This album was my introduction to DCD, and remains my favorite although it certainly has no shortage of competition from their later efforts.
I don't know how to relate to you how truly inspiring "The Host of Seraphim" is to me, both as a fan of the music and as a songwriter myself. I can only say with any effect that, for once, the title of a song like "Host of Seraphim" does not belie the pretense of the artist. It has that title because it REDEFINES the word angelic in my mind. I spent a great deal of time listening to Brendan Perry's takes on the album, mainly because when I was younger I was always very skeptical, being a man, that a woman's voice could have the same reach and dramatic effect as a man. And that I would equate that to Perry's voice is no mistake, because there is no doubt that he is a gifted singer, and Perry's slow sonorous tones in "Ulysses" still (and always will) give me the willies....but about three years after I first got this album (and was then listening to their later albums), I pulled out Serpent's Egg again and realized that the real depth of this album will always remain with Gerrard's songs, and particularly with "Host". The only gripe I could possibly have about this album is that they got the song order backwards...."Ulysses" really would have been more appropriate as an opener, and "Host" as the powerful finale. Instead, I find myself reordering the tracks in Winamp, but that's really not a major (and hardly a minor) complaint.

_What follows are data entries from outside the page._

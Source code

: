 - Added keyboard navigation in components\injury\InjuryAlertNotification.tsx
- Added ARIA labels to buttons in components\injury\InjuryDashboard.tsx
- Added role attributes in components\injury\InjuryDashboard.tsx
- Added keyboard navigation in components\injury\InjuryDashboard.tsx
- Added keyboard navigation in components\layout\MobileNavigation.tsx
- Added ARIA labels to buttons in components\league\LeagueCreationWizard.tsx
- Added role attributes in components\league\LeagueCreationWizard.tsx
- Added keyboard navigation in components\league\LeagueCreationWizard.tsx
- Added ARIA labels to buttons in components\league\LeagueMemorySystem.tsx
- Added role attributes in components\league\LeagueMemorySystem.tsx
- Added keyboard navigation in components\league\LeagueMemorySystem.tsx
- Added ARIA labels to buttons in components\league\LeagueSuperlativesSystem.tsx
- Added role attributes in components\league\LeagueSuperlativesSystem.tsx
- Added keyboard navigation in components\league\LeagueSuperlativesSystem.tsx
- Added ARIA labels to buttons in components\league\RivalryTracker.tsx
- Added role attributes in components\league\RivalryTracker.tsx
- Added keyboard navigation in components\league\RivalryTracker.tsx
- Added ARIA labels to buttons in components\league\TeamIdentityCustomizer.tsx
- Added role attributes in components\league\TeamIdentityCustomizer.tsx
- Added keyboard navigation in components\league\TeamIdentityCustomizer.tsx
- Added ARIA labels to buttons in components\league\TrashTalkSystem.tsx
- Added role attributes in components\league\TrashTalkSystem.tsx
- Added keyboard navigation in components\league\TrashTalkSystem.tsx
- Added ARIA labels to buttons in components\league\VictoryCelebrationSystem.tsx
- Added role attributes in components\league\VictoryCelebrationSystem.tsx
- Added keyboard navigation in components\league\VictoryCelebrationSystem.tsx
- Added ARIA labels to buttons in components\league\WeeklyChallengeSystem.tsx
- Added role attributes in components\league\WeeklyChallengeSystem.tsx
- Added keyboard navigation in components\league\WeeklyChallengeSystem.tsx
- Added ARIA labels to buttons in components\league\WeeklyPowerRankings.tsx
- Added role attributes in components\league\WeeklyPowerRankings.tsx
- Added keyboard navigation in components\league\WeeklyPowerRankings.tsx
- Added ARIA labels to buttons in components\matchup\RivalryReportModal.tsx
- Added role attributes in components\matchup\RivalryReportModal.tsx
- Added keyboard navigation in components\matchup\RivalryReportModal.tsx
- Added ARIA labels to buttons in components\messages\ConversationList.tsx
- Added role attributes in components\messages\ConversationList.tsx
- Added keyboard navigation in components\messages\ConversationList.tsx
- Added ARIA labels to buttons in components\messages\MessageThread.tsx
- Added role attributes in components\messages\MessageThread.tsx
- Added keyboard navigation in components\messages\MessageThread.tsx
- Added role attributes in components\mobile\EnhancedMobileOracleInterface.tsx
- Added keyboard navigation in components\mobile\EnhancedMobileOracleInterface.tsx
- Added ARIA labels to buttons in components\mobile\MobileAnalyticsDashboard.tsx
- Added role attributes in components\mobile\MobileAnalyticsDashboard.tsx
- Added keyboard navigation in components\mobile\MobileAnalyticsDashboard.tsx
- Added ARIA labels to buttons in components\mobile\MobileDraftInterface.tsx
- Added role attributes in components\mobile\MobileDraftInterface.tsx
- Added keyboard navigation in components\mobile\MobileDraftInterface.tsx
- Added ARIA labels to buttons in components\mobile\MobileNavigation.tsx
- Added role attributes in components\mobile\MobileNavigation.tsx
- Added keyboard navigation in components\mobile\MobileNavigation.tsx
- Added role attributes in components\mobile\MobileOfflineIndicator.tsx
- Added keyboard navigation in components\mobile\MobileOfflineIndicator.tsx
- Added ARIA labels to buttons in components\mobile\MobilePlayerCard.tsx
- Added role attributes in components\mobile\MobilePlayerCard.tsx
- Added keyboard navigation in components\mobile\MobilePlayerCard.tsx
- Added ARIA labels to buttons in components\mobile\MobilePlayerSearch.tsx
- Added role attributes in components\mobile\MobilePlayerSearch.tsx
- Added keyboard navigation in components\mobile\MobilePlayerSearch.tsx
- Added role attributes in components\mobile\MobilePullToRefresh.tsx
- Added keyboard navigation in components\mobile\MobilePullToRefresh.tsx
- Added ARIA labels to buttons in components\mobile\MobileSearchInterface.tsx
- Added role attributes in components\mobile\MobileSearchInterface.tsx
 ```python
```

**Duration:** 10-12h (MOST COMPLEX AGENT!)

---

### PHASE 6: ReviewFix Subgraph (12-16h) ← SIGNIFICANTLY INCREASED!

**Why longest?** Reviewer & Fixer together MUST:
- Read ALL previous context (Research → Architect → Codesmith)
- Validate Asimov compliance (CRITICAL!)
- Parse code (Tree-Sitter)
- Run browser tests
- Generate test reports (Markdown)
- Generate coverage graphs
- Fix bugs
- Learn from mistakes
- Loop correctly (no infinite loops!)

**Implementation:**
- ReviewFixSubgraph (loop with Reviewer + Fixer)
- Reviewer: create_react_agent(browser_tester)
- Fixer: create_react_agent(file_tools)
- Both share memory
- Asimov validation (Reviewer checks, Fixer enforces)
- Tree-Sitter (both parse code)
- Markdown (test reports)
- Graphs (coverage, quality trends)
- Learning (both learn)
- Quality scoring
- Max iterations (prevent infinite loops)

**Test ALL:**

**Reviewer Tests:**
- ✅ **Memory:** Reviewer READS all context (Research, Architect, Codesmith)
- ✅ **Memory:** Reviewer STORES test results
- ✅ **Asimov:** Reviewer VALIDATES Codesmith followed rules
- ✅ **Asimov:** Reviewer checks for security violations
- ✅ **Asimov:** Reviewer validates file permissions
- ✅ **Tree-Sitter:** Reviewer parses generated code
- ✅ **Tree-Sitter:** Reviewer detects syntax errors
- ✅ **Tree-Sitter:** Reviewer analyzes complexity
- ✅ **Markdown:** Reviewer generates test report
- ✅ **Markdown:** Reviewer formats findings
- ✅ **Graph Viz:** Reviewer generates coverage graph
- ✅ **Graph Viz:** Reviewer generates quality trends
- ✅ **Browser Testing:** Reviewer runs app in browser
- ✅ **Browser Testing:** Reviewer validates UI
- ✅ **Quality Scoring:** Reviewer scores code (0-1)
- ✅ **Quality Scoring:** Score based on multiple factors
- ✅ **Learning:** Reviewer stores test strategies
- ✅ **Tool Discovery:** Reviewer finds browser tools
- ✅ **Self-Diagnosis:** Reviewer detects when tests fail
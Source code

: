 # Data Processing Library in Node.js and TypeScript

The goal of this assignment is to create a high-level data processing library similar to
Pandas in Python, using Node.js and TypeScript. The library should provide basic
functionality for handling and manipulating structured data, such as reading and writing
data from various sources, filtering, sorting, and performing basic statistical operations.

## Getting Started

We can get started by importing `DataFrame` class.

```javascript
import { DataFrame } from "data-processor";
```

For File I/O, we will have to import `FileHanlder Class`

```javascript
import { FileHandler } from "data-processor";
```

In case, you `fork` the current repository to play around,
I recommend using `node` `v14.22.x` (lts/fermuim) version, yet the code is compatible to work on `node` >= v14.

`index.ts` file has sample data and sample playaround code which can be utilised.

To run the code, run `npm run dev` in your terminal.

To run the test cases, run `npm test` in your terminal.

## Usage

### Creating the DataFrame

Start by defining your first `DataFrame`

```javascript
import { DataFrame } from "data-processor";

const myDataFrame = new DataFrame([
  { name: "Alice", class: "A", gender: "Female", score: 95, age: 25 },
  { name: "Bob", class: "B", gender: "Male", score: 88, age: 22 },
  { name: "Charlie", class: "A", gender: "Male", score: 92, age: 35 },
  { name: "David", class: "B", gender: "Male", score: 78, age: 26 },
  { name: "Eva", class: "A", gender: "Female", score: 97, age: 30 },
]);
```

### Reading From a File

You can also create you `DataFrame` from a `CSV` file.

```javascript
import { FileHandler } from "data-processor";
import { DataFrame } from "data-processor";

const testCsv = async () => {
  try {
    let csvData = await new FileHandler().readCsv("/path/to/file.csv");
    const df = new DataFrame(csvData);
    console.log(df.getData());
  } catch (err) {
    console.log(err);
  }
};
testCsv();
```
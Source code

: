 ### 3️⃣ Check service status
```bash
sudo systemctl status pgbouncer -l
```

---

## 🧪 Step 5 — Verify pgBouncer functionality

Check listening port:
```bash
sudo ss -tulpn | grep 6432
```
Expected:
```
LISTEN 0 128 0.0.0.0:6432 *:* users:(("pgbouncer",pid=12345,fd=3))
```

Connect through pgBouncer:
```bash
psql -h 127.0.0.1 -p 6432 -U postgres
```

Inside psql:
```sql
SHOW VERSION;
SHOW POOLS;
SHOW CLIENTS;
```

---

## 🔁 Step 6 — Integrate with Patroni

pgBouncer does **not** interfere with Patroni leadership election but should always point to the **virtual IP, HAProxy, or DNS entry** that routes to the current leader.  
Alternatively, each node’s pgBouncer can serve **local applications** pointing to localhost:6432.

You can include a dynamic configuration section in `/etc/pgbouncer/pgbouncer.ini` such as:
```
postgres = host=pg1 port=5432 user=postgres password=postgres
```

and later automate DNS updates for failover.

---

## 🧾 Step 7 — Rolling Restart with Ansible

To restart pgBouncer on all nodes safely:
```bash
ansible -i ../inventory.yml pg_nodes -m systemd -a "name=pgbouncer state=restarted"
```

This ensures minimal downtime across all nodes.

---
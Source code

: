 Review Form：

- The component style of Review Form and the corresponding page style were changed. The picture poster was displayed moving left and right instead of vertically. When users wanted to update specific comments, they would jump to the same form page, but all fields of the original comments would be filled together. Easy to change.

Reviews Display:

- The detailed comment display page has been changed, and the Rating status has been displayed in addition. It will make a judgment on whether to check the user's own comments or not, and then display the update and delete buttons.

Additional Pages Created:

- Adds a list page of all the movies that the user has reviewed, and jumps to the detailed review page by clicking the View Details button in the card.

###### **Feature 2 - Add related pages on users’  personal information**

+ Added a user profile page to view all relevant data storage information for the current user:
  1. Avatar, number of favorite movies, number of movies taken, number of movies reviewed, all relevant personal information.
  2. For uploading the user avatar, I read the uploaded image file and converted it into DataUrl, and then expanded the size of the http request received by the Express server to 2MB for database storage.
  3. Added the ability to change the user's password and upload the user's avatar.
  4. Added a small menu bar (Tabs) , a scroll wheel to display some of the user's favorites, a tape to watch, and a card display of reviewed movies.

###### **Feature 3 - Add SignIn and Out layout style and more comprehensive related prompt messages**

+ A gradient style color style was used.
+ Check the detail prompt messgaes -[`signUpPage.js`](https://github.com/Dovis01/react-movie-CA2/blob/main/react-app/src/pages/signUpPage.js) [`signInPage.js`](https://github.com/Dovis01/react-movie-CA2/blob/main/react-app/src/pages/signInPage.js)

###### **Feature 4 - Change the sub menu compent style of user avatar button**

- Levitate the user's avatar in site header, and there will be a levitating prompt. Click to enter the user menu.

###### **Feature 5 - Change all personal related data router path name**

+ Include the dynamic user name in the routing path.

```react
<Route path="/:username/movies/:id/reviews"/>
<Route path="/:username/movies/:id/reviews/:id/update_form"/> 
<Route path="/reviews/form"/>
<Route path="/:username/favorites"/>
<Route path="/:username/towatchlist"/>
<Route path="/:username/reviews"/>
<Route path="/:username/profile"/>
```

I don't want to waste myself away trying to describe the way this album moves me - and truly it would be a wasted effort, because I don't even think I'm through processing my reaction to it in a lot of ways musically - but to the potential listener I say: if you are curious about DCD at all, you can safely start here (or at the compilation called A Passage In Time, which contains both of the above-mentioned songs) and you'll never have to wonder again what all the hype is about.